Building Systems That Help People Do Their Best Work
Developing people has always been the most energizing part of my work.
I’ve done it in engineering laboratories, in K–12 classrooms, in university settings, and at my own kitchen table with my kids. Whether working with engineers, C-level leaders, ministry officials, faculty, students, or community organizations, I am most engaged when a group is wrestling with something meaningful and leaves better equipped to move forward on its own.
I don’t arrive with prefabricated answers. I bring structured tools, disciplined design processes, and the perspective of someone who has built complex systems in multiple contexts. My role is to help teams clarify their environment, surface the expertise already in the room, and build approaches they can continue to use independently.

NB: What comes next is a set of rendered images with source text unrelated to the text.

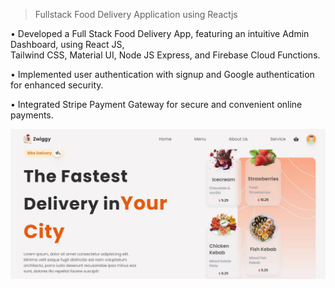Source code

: > Fullstack Food Delivery Application using Reactjs

• Developed a Full Stack Food Delivery App, featuring an intuitive Admin Dashboard, using React JS,  
Tailwind CSS, Material UI, Node JS Express, and Firebase Cloud Functions. 

• Implemented user authentication with signup and Google authentication for enhanced security. 

• Integrated Stripe Payment Gateway for secure and convenient online payments. 

![This is the Project Thumbnail](./thumbnail.jpg)
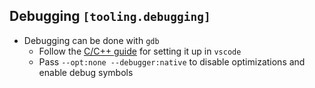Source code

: ## Debugging `[tooling.debugging]`

* Debugging can be done with `gdb`
  * Follow the [C/C++ guide](https://code.visualstudio.com/docs/cpp/config-linux) for setting it up in `vscode`
  * Pass `--opt:none --debugger:native` to disable optimizations and enable debug symbols

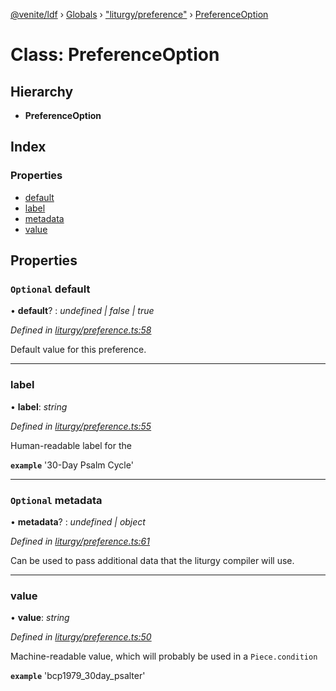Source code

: [@venite/ldf](../README.md) › [Globals](../globals.md) › ["liturgy/preference"](../modules/_liturgy_preference_.md) › [PreferenceOption](_liturgy_preference_.preferenceoption.md)

# Class: PreferenceOption

## Hierarchy

* **PreferenceOption**

## Index

### Properties

* [default](_liturgy_preference_.preferenceoption.md#optional-default)
* [label](_liturgy_preference_.preferenceoption.md#label)
* [metadata](_liturgy_preference_.preferenceoption.md#optional-metadata)
* [value](_liturgy_preference_.preferenceoption.md#value)

## Properties

### `Optional` default

• **default**? : *undefined | false | true*

*Defined in [liturgy/preference.ts:58](https://github.com/gbj/venite/blob/9b895578/ldf/src/liturgy/preference.ts#L58)*

Default value for this preference.

___

###  label

• **label**: *string*

*Defined in [liturgy/preference.ts:55](https://github.com/gbj/venite/blob/9b895578/ldf/src/liturgy/preference.ts#L55)*

Human-readable label for the

**`example`** 
'30-Day Psalm Cycle'

___

### `Optional` metadata

• **metadata**? : *undefined | object*

*Defined in [liturgy/preference.ts:61](https://github.com/gbj/venite/blob/9b895578/ldf/src/liturgy/preference.ts#L61)*

Can be used to pass additional data that the liturgy compiler will use.

___

###  value

• **value**: *string*

*Defined in [liturgy/preference.ts:50](https://github.com/gbj/venite/blob/9b895578/ldf/src/liturgy/preference.ts#L50)*

Machine-readable value, which will probably be used in a `Piece.condition`

**`example`** 
'bcp1979_30day_psalter'

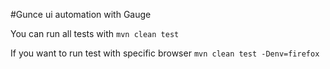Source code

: #Gunce ui automation with Gauge

You can run all tests with ``mvn clean test``

If you want to run test with specific browser ``mvn clean test -Denv=firefox``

Over the years, I’ve worked alongside engineers, scientists, managers, nonprofit leaders, chambers of commerce, national ministry officials, and diverse educational communities across the United States and internationally. Those experiences have reinforced a simple lesson: strong systems emerge when people feel heard, respected, and trusted to contribute at a high level.
I grew up in Ohio and studied engineering at The Ohio State University, where I marched in The Ohio State University Marching Band - as did my son years later (he dotted the “i” in 2022, which is hard to top). I spent 25 years at Battelle, the world’s largest independent research and development organization, building and managing technical systems before shifting my focus more fully toward education.
That shift led to statewide STEM infrastructure work in Ohio, international education initiatives in China, Kazakhstan, Chile, and Egypt, and eventually to helping launch and lead the Red Frame Lab at Denison University. Across these environments, the constant has been design - using engineering rigor and human-centered thinking to help institutions and individuals move from aspiration to execution.
I am a husband and a father of three grown children pursuing creative paths of their own. When I am not designing systems, I am usually playing jazz saxophone or volleyball with friends.
— Steve
“The important thing is not to stop questioning. Curiosity has its own reason for existing.”